My commands do a full byte-by-byte comparison due to the --download flag and that is possible for crypts too. I understand that it will take quite some time with 20-60TB of data and that is why I slice my data and do it over some days/weeks – taking a chunk a day.

I guess you can use the same slicing technique with cryptcheck too, but it is probably irrelevant now.

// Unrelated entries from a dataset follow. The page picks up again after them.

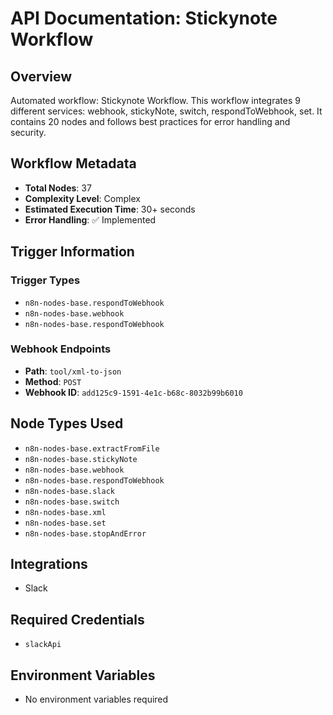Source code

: # API Documentation: Stickynote Workflow

## Overview
Automated workflow: Stickynote Workflow. This workflow integrates 9 different services: webhook, stickyNote, switch, respondToWebhook, set. It contains 20 nodes and follows best practices for error handling and security.

## Workflow Metadata
- **Total Nodes**: 37
- **Complexity Level**: Complex
- **Estimated Execution Time**: 30+ seconds
- **Error Handling**: ✅ Implemented

## Trigger Information
### Trigger Types
- `n8n-nodes-base.respondToWebhook`
- `n8n-nodes-base.webhook`
- `n8n-nodes-base.respondToWebhook`

### Webhook Endpoints
- **Path**: `tool/xml-to-json`
- **Method**: `POST`
- **Webhook ID**: `add125c9-1591-4e1c-b68c-8032b99b6010`


## Node Types Used
- `n8n-nodes-base.extractFromFile`
- `n8n-nodes-base.stickyNote`
- `n8n-nodes-base.webhook`
- `n8n-nodes-base.respondToWebhook`
- `n8n-nodes-base.slack`
- `n8n-nodes-base.switch`
- `n8n-nodes-base.xml`
- `n8n-nodes-base.set`
- `n8n-nodes-base.stopAndError`

## Integrations
- Slack

## Required Credentials
- `slackApi`

## Environment Variables
- No environment variables required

Great, you may get even better speed by increasing --checkers, now that --fast-list isn't limiting concurrency anymore.

No

cryptcheck is quite expensive because it has to read the start of every file off the cloud storage.

You have control over this with --low-level-retries

:slight_smile:

I see you've set --checkers 2 - that is a good start. You could try 1. You could try setting a --tpslimit 1 say to do one transaction per second to see if that helps. (Adjust that number accordingly).

You could also do rclone check and just occasionally do rclone cryptcheck.

You could use rclone md5sum to make a list of md5sums on the remote and check to see if they change and the same with the local disk. That is effectively what any rclone cryptcheck will be doing after the first check.

To clear be, using my own api and taking fast list off has combined to make a command that took like 50minutes now take ... like I dunno 5 SECONDS.

The insane thing is in 2019 I generated my own api key, but in 2021 I wasn't using it. Which just blows my mind. No idea how that happened.

It's definitely like magic, slash sorry for hammering the public api key so hard for the past however long!

1 Like

This topic was automatically closed 3 days after the last reply. New replies are no longer allowed.